(Saved entries)
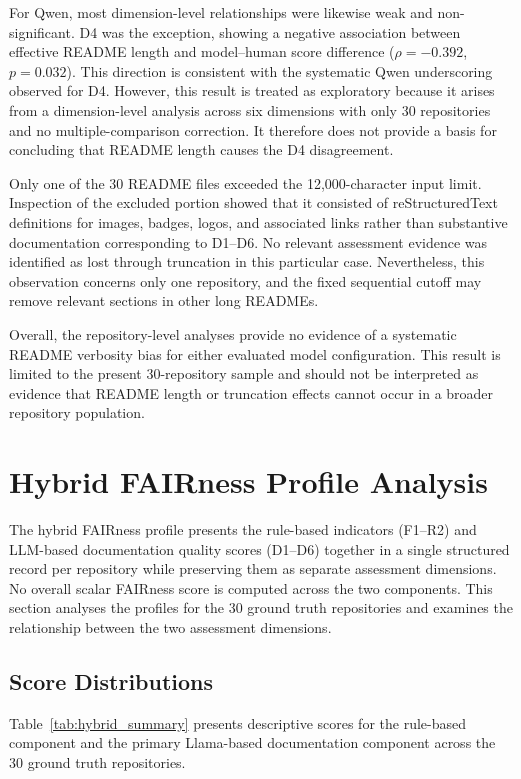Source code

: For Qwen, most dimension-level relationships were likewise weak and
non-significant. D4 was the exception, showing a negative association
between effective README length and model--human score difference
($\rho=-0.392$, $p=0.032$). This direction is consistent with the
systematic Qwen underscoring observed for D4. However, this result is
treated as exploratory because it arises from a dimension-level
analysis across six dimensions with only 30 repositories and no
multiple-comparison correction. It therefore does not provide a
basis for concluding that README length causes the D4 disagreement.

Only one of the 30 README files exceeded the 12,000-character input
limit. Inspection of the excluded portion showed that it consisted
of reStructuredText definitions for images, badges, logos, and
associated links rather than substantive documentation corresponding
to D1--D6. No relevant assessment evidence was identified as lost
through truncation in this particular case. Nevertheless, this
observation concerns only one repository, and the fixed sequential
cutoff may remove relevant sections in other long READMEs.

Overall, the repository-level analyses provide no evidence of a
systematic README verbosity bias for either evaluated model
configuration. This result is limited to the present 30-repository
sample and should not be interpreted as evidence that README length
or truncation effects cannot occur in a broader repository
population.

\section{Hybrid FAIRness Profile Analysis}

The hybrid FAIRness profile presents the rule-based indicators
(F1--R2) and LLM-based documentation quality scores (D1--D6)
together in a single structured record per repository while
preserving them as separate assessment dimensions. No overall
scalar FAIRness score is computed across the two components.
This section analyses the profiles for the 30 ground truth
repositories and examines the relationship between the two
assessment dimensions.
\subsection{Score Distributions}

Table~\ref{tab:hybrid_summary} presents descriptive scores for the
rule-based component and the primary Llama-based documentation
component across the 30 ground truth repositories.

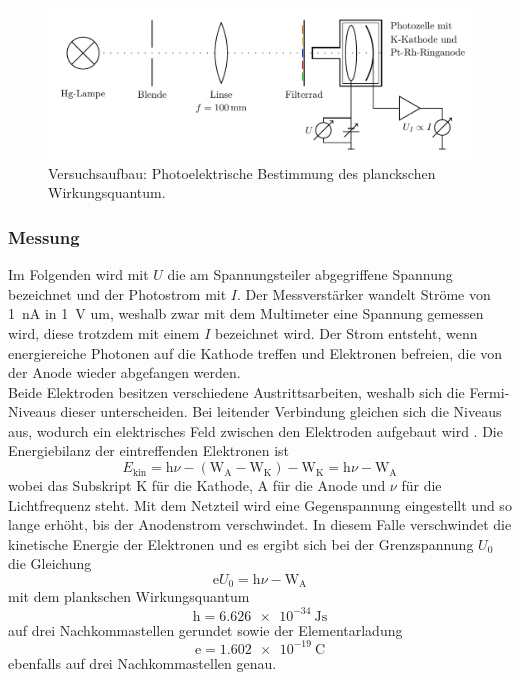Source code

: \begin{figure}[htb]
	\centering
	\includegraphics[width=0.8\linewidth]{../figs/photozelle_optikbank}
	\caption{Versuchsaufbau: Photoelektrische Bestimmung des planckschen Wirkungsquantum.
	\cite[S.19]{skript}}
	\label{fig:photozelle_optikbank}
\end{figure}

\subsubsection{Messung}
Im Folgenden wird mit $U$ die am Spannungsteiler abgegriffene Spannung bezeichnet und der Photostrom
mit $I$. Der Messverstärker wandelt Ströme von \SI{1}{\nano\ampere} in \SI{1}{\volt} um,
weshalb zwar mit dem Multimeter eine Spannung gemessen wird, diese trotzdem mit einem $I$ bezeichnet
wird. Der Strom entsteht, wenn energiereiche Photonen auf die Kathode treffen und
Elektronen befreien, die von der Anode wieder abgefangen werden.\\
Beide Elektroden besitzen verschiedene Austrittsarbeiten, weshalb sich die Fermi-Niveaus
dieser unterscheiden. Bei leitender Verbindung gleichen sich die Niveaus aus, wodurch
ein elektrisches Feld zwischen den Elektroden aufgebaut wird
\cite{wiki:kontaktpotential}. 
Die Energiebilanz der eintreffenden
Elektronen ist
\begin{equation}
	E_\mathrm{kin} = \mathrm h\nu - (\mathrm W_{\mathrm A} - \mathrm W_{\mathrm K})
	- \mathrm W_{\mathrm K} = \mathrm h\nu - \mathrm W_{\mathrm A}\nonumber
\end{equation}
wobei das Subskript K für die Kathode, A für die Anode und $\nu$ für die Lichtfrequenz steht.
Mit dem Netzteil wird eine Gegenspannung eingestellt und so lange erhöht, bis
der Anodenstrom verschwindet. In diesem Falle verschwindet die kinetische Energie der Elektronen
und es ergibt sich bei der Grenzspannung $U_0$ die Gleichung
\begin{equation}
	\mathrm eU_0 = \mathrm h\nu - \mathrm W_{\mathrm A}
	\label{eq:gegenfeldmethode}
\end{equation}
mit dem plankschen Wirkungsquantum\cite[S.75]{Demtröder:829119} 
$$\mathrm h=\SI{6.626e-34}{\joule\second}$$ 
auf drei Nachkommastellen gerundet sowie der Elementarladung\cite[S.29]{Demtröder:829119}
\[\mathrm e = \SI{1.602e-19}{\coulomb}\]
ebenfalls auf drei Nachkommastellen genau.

==

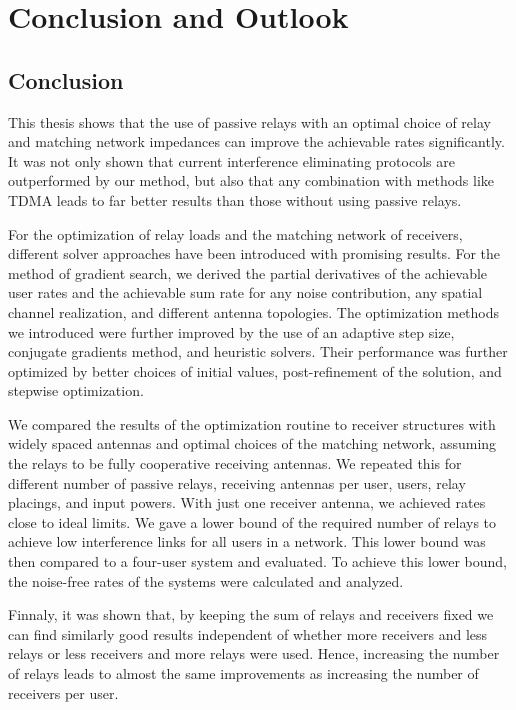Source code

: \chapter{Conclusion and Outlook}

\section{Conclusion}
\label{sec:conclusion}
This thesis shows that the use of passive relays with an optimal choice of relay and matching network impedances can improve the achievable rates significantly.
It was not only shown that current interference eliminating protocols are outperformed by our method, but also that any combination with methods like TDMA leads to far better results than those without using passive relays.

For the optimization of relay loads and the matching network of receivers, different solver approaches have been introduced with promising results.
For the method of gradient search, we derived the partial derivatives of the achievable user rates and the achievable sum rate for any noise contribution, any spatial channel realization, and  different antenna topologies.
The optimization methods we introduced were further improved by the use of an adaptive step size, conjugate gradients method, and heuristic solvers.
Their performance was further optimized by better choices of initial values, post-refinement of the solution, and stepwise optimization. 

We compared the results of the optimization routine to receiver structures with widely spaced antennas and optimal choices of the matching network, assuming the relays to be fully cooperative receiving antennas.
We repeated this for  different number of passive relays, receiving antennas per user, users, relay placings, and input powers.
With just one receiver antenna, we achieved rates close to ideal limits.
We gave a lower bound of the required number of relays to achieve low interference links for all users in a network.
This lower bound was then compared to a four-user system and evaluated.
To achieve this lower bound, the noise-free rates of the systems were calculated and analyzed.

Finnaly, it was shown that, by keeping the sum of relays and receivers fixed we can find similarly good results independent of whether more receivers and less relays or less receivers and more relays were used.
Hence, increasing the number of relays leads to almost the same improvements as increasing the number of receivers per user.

◆ **INSTRUCTIONS FOR THE TASK**
Working from the data above, extract solely the lines from the one containing "We gave a lower" through the one containing "Hence, increasing the", exactly as they appear, both included.

◆ **REPLY TO THE EXERCISE**
We gave a lower bound of the required number of relays to achieve low interference links for all users in a network.
This lower bound was then compared to a four-user system and evaluated.
To achieve this lower bound, the noise-free rates of the systems were calculated and analyzed.

Finnaly, it was shown that, by keeping the sum of relays and receivers fixed we can find similarly good results independent of whether more receivers and less relays or less receivers and more relays were used.
Hence, increasing the number of relays leads to almost the same improvements as increasing the number of receivers per user.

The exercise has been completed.